Sunday, January 10, 2016


Acts of Balance by Nancy Means Wright

Published by Finishing Line Press

Reviewed by Carol Smallwood


Vermont writer Nancy Means Wright is the author of seventeen books and has had dozens of poems published in magazines and anthologies such as Bellingham Review and St. Martin’s Press. The 18th-century feminist Mary Wollstoncraft is no stranger to her as she has published a mystery series based on her life. Wollstonecraft is best known for A Vindication of the Rights of Woman (1792), in which she argues that women are not naturally inferior to men.

In her third chapbook,  Acts of Balance, the poet alternates chronologically the voices of the historical Mary Wollstonecraft and a fictional contemporary farmwoman, Fay. For each poem, she’s included a short preface with their name (Mary or Fay), date, and their current concern.

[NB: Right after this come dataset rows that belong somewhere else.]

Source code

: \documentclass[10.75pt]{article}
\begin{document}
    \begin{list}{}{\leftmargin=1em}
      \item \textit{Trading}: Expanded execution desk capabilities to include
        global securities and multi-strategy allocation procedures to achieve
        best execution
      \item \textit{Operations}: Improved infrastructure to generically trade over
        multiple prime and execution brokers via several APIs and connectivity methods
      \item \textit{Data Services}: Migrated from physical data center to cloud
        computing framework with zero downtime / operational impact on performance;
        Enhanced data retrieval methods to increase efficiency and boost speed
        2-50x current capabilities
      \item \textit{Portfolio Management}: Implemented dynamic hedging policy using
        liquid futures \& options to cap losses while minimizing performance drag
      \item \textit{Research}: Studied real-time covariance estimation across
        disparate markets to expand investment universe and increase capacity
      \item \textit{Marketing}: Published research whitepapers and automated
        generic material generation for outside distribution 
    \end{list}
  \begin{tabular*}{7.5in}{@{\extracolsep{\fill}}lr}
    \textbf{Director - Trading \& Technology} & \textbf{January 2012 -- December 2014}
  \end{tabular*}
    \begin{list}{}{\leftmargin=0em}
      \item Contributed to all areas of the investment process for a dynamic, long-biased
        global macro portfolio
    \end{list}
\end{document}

Most of the poems have a work by the fictional contemporary Fay opposite one by Mary Wollstonecraft such as:

Fay Drops in on an Apple Doctor
   Something is growing inside Fay’s breast. Vermont, 1994

Fresh cheeked and white-haired,
he leans over my bare breast
and we talk poems.

Admittedly, he writes a little,
A Carlos Williams. Last week
the poem described an aunt who
died—it was pancreatic cancer.


Breasting the Flood
   Mary gives birth to Fanny. Le Harve, 1794.

When my cat purrs
the fresh stream rushes

under the frail bridge,
the earth rumbles

in the rub of wind;
green twigs snap.


The attractive chapbook’s design is a study balance it self with red endpapers, red ribbon tie, red cardinal bird on the cover. The first poem is by Fay in 1957; the last poem is by Fay, 2012.

The dialogue between the women divided by time and place shows a unity between the two lives, a sharing that women too often do not see among themselves whether they are contemporaries or not. We are in the Third Wave of the Women’s Movement but many women do not realize it which I suspect Mary Woolstonecraft would have understand very well; Wollstonecraft died when she was thirty-eight, shortly after giving birth to her second daughter. I would have enjoyed an introduction by the poet on how she came to write this memorable work.